- **DIRECTIONS FOR THIS TASK**:
Some lines below may hold the string "εισαγωγή". Count them and give only the total.
○ ○ ○
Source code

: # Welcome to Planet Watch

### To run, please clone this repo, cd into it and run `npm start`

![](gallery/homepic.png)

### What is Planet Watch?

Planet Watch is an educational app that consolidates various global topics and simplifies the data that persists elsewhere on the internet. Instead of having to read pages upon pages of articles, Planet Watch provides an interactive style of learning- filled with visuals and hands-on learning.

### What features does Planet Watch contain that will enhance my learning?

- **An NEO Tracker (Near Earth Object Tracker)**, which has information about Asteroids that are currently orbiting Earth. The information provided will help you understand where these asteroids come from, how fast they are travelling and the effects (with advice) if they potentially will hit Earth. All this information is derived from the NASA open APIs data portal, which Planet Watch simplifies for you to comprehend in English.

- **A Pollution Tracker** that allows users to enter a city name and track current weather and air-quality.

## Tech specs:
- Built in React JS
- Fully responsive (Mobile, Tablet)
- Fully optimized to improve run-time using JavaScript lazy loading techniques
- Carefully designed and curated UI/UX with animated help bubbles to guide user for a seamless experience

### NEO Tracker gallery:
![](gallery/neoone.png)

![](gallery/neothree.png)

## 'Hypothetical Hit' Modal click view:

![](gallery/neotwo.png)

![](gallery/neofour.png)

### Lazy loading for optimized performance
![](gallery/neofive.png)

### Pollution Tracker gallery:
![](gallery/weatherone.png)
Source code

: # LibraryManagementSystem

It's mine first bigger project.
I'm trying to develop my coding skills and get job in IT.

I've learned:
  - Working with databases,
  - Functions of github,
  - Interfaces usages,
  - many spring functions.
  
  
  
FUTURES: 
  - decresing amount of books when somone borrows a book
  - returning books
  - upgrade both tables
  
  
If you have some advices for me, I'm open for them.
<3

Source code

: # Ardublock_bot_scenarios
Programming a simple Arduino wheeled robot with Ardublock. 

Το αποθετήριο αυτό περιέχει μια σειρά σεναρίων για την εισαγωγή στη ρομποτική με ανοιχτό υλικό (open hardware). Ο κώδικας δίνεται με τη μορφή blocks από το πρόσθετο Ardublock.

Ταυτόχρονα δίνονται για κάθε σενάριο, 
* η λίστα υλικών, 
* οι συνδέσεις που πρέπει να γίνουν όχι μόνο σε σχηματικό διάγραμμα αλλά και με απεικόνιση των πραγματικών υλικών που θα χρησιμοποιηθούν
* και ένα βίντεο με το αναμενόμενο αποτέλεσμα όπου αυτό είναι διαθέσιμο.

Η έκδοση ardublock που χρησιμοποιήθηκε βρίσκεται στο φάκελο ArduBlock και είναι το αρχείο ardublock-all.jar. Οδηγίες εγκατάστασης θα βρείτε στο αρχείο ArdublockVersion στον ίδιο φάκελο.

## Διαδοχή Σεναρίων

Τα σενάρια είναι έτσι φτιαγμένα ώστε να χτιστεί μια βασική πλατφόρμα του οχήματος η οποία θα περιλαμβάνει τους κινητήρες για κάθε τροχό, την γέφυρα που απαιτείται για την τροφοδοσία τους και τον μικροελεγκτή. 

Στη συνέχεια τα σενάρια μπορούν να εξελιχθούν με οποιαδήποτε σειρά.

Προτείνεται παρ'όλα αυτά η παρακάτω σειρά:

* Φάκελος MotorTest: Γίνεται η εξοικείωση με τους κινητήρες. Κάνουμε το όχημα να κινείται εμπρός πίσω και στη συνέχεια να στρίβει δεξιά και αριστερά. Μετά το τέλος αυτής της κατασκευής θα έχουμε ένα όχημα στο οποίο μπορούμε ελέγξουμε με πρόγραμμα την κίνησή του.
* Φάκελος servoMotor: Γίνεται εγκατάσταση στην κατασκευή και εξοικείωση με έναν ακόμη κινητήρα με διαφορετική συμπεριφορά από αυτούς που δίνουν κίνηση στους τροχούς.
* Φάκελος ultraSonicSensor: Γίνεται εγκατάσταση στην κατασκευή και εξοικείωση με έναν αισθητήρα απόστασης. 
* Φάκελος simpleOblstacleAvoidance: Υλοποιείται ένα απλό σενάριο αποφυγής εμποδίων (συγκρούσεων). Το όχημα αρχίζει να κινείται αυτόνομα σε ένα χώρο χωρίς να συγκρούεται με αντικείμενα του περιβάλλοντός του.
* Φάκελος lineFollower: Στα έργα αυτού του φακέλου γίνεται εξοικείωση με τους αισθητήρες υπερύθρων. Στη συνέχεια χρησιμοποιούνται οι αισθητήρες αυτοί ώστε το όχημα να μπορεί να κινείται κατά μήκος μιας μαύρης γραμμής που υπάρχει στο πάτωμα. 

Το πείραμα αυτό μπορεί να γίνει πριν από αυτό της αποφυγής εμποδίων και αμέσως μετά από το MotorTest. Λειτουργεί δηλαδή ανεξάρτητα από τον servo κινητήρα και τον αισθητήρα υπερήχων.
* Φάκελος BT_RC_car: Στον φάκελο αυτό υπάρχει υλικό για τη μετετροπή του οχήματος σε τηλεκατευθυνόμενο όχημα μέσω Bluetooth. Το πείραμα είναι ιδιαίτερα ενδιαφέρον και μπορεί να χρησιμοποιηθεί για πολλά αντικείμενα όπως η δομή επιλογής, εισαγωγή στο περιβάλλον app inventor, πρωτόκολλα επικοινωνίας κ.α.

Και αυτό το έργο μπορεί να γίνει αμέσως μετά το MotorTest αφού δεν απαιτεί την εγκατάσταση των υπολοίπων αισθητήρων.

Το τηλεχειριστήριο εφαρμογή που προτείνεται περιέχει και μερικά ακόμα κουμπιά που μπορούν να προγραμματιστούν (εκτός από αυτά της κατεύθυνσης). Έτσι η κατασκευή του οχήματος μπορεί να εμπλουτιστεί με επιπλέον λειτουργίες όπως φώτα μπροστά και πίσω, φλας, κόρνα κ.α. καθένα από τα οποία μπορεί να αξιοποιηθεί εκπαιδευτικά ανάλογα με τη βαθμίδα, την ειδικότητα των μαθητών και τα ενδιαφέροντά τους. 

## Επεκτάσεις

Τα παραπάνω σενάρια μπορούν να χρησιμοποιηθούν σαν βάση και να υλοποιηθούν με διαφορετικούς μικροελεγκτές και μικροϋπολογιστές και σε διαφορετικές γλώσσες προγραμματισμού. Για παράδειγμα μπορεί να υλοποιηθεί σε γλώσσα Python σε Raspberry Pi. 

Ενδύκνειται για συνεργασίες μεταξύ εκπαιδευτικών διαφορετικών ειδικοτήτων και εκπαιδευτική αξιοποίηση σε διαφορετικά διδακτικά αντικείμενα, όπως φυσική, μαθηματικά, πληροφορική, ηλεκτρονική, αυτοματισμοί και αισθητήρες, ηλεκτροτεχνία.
○ ○ ○
- **RESULT**:
2